Оркестр был слышен далеко за оградой парка, он манил и звал. Пьянящим ароматом черёмухи притягивал этот оазис к себе. Была площадка для желающих потанцевать, обязательно в паре, где развевались удлинённые юбки кружащихся в вальсе.

Слышалась музыка не только всторону города, но и в сторону Енисея, свидетеля всего и вся, что происходит на красноярской земле.

Сразу же за решёткой парка с правой стороны возвышается великолепный дом, красивейшей архитектуры, многоэтажный с большими окнами, распахнутыми настежь почти круглый год. До войны это было архиерейское представительство, и дом принадлежал епархии. В годы жесточайшей войны, когда целые эшелоны раненых бойцов приходила в Сибирь, в нём устроили эвакогоспиталь, используя близость вокзала.

Сюда поступали раненные бойцы самые тяжёлые, требующие операций сложных и беспощадных. Сохраняя жизни воинов, приходилось делать такие операции, после которых спасённый человек самостоятельно не мог жить до конца своих дней. Таких было много, кого забирали после долгих месяцев лечения родственники, а кого и нет… Архиепископ Лука, профессор медицины, заведовал госпиталем – это уж только недавно всем нам стало известно. А тогда – мы, учащиеся в бывшей мужской гимназии на берегу Енисея, со страхом через забор смотрели, как выносили медсёстры на воздух солдат, оставшихся там на всю жизнь.

Смотреть от сострадания не было сил, и только одним глазком с надсадой и великой жалостью нам это удавалось. Сейчас, с глубокой скорбью и сожалением, я задаю себе вопрос:

Почему так мало было сделано для этих героев, которые по воле Божьей перешли из героев в мучеников и великомучеников. Почему мы не посетили их никогда, ни разу. Почему не посидели у постели и не погладили того, кто нуждался в материнской любви и заботе, кто мог слышать и понимать, что происходило вокруг, вероятно, просили открывать эти большие окна и тоже танцевали со своими любимыми, без ног, и обнимали их без рук…

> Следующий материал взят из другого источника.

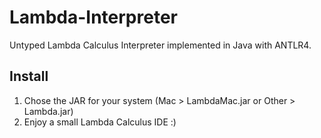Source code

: # Lambda-Interpreter
Untyped Lambda Calculus Interpreter implemented in Java with ANTLR4.

## Install
1. Chose the JAR for your system (Mac > LambdaMac.jar or Other > Lambda.jar)
2. Enjoy a small Lambda Calculus IDE :)
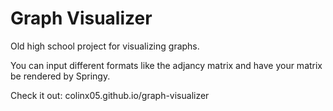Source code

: # Graph Visualizer
Old high school project for visualizing graphs.

You can input different formats like the adjancy matrix and have your matrix be rendered by Springy.

Check it out: colinx05.github.io/graph-visualizer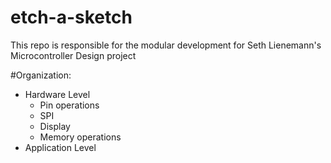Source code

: etch-a-sketch
=============

This repo is responsible for the modular development for
Seth Lienemann's Microcontroller Design project

#Organization:

- Hardware Level
  - Pin operations
  - SPI
  - Display
  - Memory operations
- Application Level
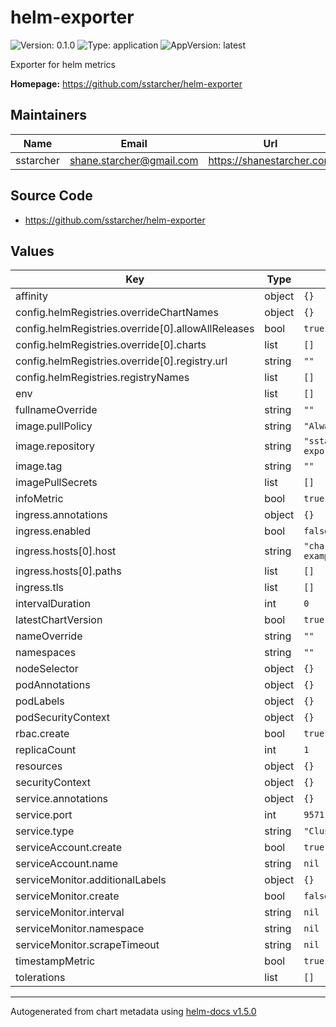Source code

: # helm-exporter

![Version: 0.1.0](https://img.shields.io/badge/Version-0.1.0-informational?style=flat-square) ![Type: application](https://img.shields.io/badge/Type-application-informational?style=flat-square) ![AppVersion: latest](https://img.shields.io/badge/AppVersion-latest-informational?style=flat-square)

Exporter for helm metrics

**Homepage:** <https://github.com/sstarcher/helm-exporter>

## Maintainers

| Name | Email | Url |
| ---- | ------ | --- |
| sstarcher | shane.starcher@gmail.com | https://shanestarcher.com |

## Source Code

* <https://github.com/sstarcher/helm-exporter>

## Values

| Key | Type | Default | Description |
|-----|------|---------|-------------|
| affinity | object | `{}` |  |
| config.helmRegistries.overrideChartNames | object | `{}` |  |
| config.helmRegistries.override[0].allowAllReleases | bool | `true` |  |
| config.helmRegistries.override[0].charts | list | `[]` |  |
| config.helmRegistries.override[0].registry.url | string | `""` |  |
| config.helmRegistries.registryNames | list | `[]` |  |
| env | list | `[]` |  |
| fullnameOverride | string | `""` |  |
| image.pullPolicy | string | `"Always"` |  |
| image.repository | string | `"sstarcher/helm-exporter"` |  |
| image.tag | string | `""` |  |
| imagePullSecrets | list | `[]` |  |
| infoMetric | bool | `true` |  |
| ingress.annotations | object | `{}` |  |
| ingress.enabled | bool | `false` |  |
| ingress.hosts[0].host | string | `"chart-example.local"` |  |
| ingress.hosts[0].paths | list | `[]` |  |
| ingress.tls | list | `[]` |  |
| intervalDuration | int | `0` |  |
| latestChartVersion | bool | `true` |  |
| nameOverride | string | `""` |  |
| namespaces | string | `""` |  |
| nodeSelector | object | `{}` |  |
| podAnnotations | object | `{}` |  |
| podLabels | object | `{}` |  |
| podSecurityContext | object | `{}` |  |
| rbac.create | bool | `true` |  |
| replicaCount | int | `1` |  |
| resources | object | `{}` |  |
| securityContext | object | `{}` |  |
| service.annotations | object | `{}` |  |
| service.port | int | `9571` |  |
| service.type | string | `"ClusterIP"` |  |
| serviceAccount.create | bool | `true` |  |
| serviceAccount.name | string | `nil` |  |
| serviceMonitor.additionalLabels | object | `{}` |  |
| serviceMonitor.create | bool | `false` |  |
| serviceMonitor.interval | string | `nil` |  |
| serviceMonitor.namespace | string | `nil` |  |
| serviceMonitor.scrapeTimeout | string | `nil` |  |
| timestampMetric | bool | `true` |  |
| tolerations | list | `[]` |  |

----------------------------------------------
Autogenerated from chart metadata using [helm-docs v1.5.0](https://github.com/norwoodj/helm-docs/releases/v1.5.0)
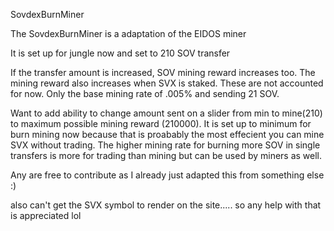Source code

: SovdexBurnMiner

The SovdexBurnMiner is a adaptation of the EIDOS miner

It is set up for jungle now and set to 210 SOV transfer

If the transfer amount is increased, SOV mining reward increases too. The mining reward also increases when SVX is staked. These are not accounted for now. Only the base mining rate of .005% and sending 21 SOV.

Want to add ability to change amount sent on a slider from min to mine(210) to maximum possible mining reward (210000). It is set up to minimum for burn mining now because that is proabably the most effecient you can mine SVX without trading. The higher mining rate for burning more SOV in single transfers is more for trading than mining but can be used by miners as well.

Any are free to contribute as I already just adapted this from something else :)

also can't get the SVX symbol to render on the site..... so any help with that is appreciated lol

Запах черёмухи, умиротворяющий говор бурлящего Енисея, и звуки вальса – вот так убаюкивал души своих детей Отец Небесный, на долю которых не выпала мгновенная смерть. Прошу, настаиваю и умоляю воздвигнуть обелиск с приспущенным знаменем, со множеством детских рук, протягивающих охапки цветов, у самой ограды этого госпиталя.

Весь угол засадить многолетними незабудками, целую поляну анютиных глазок, как глаза людей всех, живущих на земле, которых спасли эти герои своими муками.

Ушли герои, но мы-то живы: будем крепко их любить, помнить, молиться и верить, что наша любовь их настигнет.